= Ferecrystals =

Layered material class

Ferecrystals (FCs) are a class of layered materials consisting of atomically thin layers of a transition metal dichalcogenides (TMDC) stacked alternately with metal monochalcogenide layers.

== Introduction ==
The general formula of ferecrystals is [(MX)_{1+δ}]_{m}[TX_{2}]_{n}, where X is Se or Te, M a metal, T a transition metal, and δ represents the crystallographic misfit between the MX and TX_{2} layers. Ferecrystals are characterized by turbostratic disorder, which refers to an apparently random rotation of MX and TX_{2} layers around their crystallographic c-axes and between grains within the layer plane, while maintaining parallel c-axes to the stacking direction. Despite the disorder, continuous layers of composition TX_{2} and MX are usually maintained across grain boundaries throughout the ferecrystal sample. The name "ferecrystals" comes from the Latin word "fere," meaning "almost," referring to the turbostratic disorder and grain-like structure.

== Growth ==
Ferecrystals can be prepared using the modulated elemental reactants (MER) method. Developed by David C. Johnson and his team at the University of Oregon, this technique enables the production of ferecrystals with arbitrary n and m, unlike commonly used synthesis methods.

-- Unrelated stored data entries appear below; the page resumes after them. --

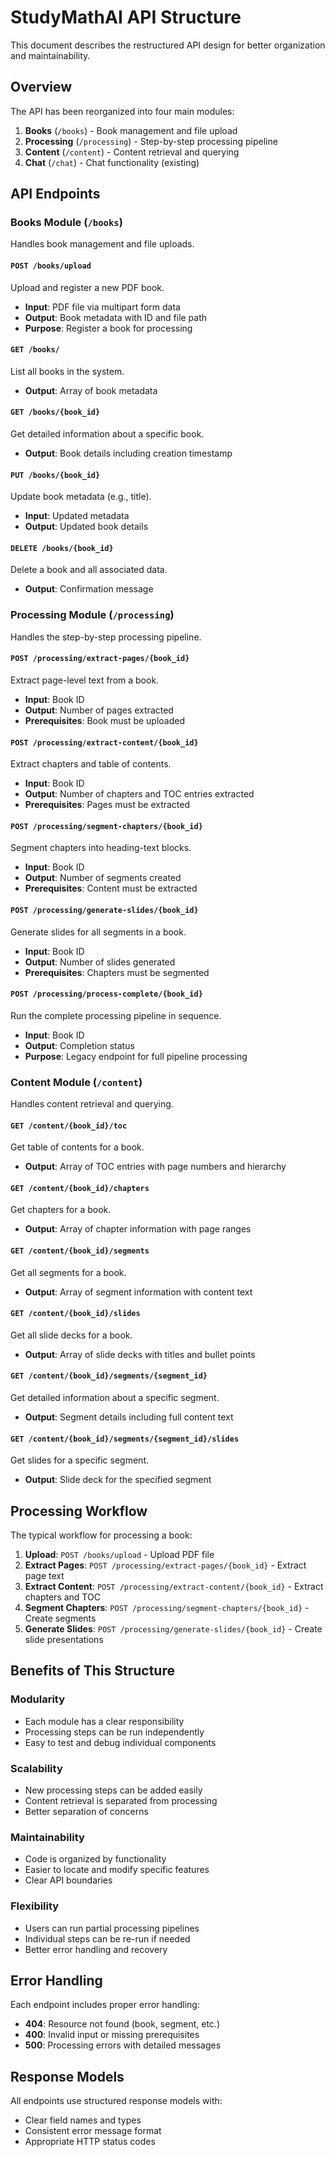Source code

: # StudyMathAI API Structure

This document describes the restructured API design for better organization and maintainability.

## Overview

The API has been reorganized into four main modules:

1. **Books** (`/books`) - Book management and file upload
2. **Processing** (`/processing`) - Step-by-step processing pipeline
3. **Content** (`/content`) - Content retrieval and querying
4. **Chat** (`/chat`) - Chat functionality (existing)

## API Endpoints

### Books Module (`/books`)
Handles book management and file uploads.

#### `POST /books/upload`
Upload and register a new PDF book.
- **Input**: PDF file via multipart form data
- **Output**: Book metadata with ID and file path
- **Purpose**: Register a book for processing

#### `GET /books/`
List all books in the system.
- **Output**: Array of book metadata

#### `GET /books/{book_id}`
Get detailed information about a specific book.
- **Output**: Book details including creation timestamp

#### `PUT /books/{book_id}`
Update book metadata (e.g., title).
- **Input**: Updated metadata
- **Output**: Updated book details

#### `DELETE /books/{book_id}`
Delete a book and all associated data.
- **Output**: Confirmation message

### Processing Module (`/processing`)
Handles the step-by-step processing pipeline.

#### `POST /processing/extract-pages/{book_id}`
Extract page-level text from a book.
- **Input**: Book ID
- **Output**: Number of pages extracted
- **Prerequisites**: Book must be uploaded

#### `POST /processing/extract-content/{book_id}`
Extract chapters and table of contents.
- **Input**: Book ID
- **Output**: Number of chapters and TOC entries extracted
- **Prerequisites**: Pages must be extracted

#### `POST /processing/segment-chapters/{book_id}`
Segment chapters into heading-text blocks.
- **Input**: Book ID
- **Output**: Number of segments created
- **Prerequisites**: Content must be extracted

#### `POST /processing/generate-slides/{book_id}`
Generate slides for all segments in a book.
- **Input**: Book ID
- **Output**: Number of slides generated
- **Prerequisites**: Chapters must be segmented

#### `POST /processing/process-complete/{book_id}`
Run the complete processing pipeline in sequence.
- **Input**: Book ID
- **Output**: Completion status
- **Purpose**: Legacy endpoint for full pipeline processing

### Content Module (`/content`)
Handles content retrieval and querying.

#### `GET /content/{book_id}/toc`
Get table of contents for a book.
- **Output**: Array of TOC entries with page numbers and hierarchy

#### `GET /content/{book_id}/chapters`
Get chapters for a book.
- **Output**: Array of chapter information with page ranges

#### `GET /content/{book_id}/segments`
Get all segments for a book.
- **Output**: Array of segment information with content text

#### `GET /content/{book_id}/slides`
Get all slide decks for a book.
- **Output**: Array of slide decks with titles and bullet points

#### `GET /content/{book_id}/segments/{segment_id}`
Get detailed information about a specific segment.
- **Output**: Segment details including full content text

#### `GET /content/{book_id}/segments/{segment_id}/slides`
Get slides for a specific segment.
- **Output**: Slide deck for the specified segment

## Processing Workflow

The typical workflow for processing a book:

1. **Upload**: `POST /books/upload` - Upload PDF file
2. **Extract Pages**: `POST /processing/extract-pages/{book_id}` - Extract page text
3. **Extract Content**: `POST /processing/extract-content/{book_id}` - Extract chapters and TOC
4. **Segment Chapters**: `POST /processing/segment-chapters/{book_id}` - Create segments
5. **Generate Slides**: `POST /processing/generate-slides/{book_id}` - Create slide presentations

## Benefits of This Structure

### Modularity
- Each module has a clear responsibility
- Processing steps can be run independently
- Easy to test and debug individual components

### Scalability
- New processing steps can be added easily
- Content retrieval is separated from processing
- Better separation of concerns

### Maintainability
- Code is organized by functionality
- Easier to locate and modify specific features
- Clear API boundaries

### Flexibility
- Users can run partial processing pipelines
- Individual steps can be re-run if needed
- Better error handling and recovery

## Error Handling

Each endpoint includes proper error handling:
- **404**: Resource not found (book, segment, etc.)
- **400**: Invalid input or missing prerequisites
- **500**: Processing errors with detailed messages

## Response Models

All endpoints use structured response models with:
- Clear field names and types
- Consistent error message format
- Appropriate HTTP status codes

The MER method involves physical vapor deposition (PVD) of individual monoatomic layers followed by annealing of the deposited precursors. During annealing, self-assembly of the amorphous precursors takes place, resulting in crystallization within the layer plane. This non-epitaxial growth method yields abrupt interfaces and in-plane crystallinity, and enables nearly arbitrary stacking sequences of transition-metal dichalcogenides and metal monochalcogenides.

== Properties ==
The unusual structure of ferecrystals, arising from turbostratic disorder, gives rise to physical properties such as charge density waves, unusual superconductivity, and an extraordinarily low thermal conductivity. With their artificially layered structure, versatility in material combinations and stacking sequences, ferecrystals could serve as model systems for layered superconductors, such as high-temperature superconductors.

== Comparison to MLCs ==
Misfit layer compounds (MLCs) are typically grown as single-crystalline platelets and are described by the same chemical formula as ferecrystals, but they do not exhibit turbostratic disorder. In contrast, ferecrystals have shown evidence of charge density waves (CDW), whereas such an effect has not been reported for MLCs.

In comparison to ferecrystals, misfit layer compounds can be synthesized with limited layer stacking sequences, where m ≤ 3 and n ≤ 3. There are only few compound materials known to have n > 1, and no equilibrium compounds to have n > 3 or m > 2. Crystalline misfit layered tellurides have not been reported, suggesting their thermodynamic instability.